### Task statement
The answer must be every line below that contains the string "method".

*-*-*

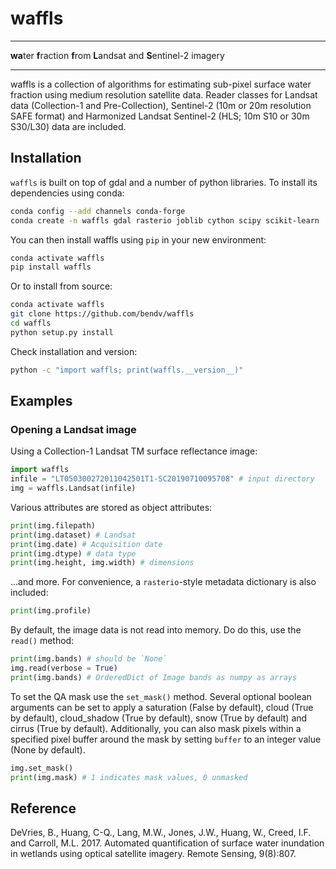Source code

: # waffls
---------

**wa**ter **f**raction **f**rom **L**andsat and **S**entinel-2 imagery

----------------------------------------------------------------------------------------

waffls is a collection of algorithms for estimating sub-pixel surface water fraction using medium resolution satellite data. Reader classes for Landsat data (Collection-1 and Pre-Collection), Sentinel-2 (10m or 20m resolution SAFE format) and Harmonized Landsat Sentinel-2 (HLS; 10m S10 or 30m S30/L30) data are included.

## Installation

`waffls` is built on top of gdal and a number of python libraries. To install its dependencies using conda:

```bash
conda config --add channels conda-forge
conda create -n waffls gdal rasterio joblib cython scipy scikit-learn
```

You can then install waffls using `pip` in your new environment:

```bash
conda activate waffls
pip install waffls
```

Or to install from source:

```bash
conda activate waffls
git clone https://github.com/bendv/waffls
cd waffls
python setup.py install
```

Check installation and version:

```bash
python -c "import waffls; print(waffls.__version__)"
```

## Examples

### Opening a Landsat image

Using a Collection-1 Landsat TM surface reflectance image:

```python
import waffls
infile = "LT050300272011042501T1-SC20190710095708" # input directory
img = waffls.Landsat(infile)
```

Various attributes are stored as object attributes:

```python
print(img.filepath)
print(img.dataset) # Landsat
print(img.date) # Acquisition date
print(img.dtype) # data type
print(img.height, img.width) # dimensions
```

...and more. For convenience, a `rasterio`-style metadata dictionary is also included:

```python
print(img.profile)
```

By default, the image data is not read into memory. Do do this, use the `read()` method:

```python
print(img.bands) # should be `None`
img.read(verbose = True)
print(img.bands) # OrderedDict of Image bands as numpy as arrays
```

To set the QA mask use the `set_mask()` method. Several optional boolean arguments can be set to apply a saturation (False by default), cloud (True by default), cloud_shadow (True by default), snow (True by default) and cirrus (True by default). Additionally, you can also mask pixels within a specified pixel buffer around the mask by setting `buffer` to an integer value (None by default). 

```python
img.set_mask()
print(img.mask) # 1 indicates mask values, 0 unmasked
```


## Reference

DeVries, B., Huang, C-Q., Lang, M.W., Jones, J.W., Huang, W., Creed, I.F. and Carroll, M.L. 2017. Automated quantification of surface water inundation in wetlands using optical satellite imagery. Remote Sensing, 9(8):807.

*-*-*

### Answer space
By default, the image data is not read into memory. Do do this, use the `read()` method:
To set the QA mask use the `set_mask()` method. Several optional boolean arguments can be set to apply a saturation (False by default), cloud (True by default), cloud_shadow (True by default), snow (True by default) and cirrus (True by default). Additionally, you can also mask pixels within a specified pixel buffer around the mask by setting `buffer` to an integer value (None by default). 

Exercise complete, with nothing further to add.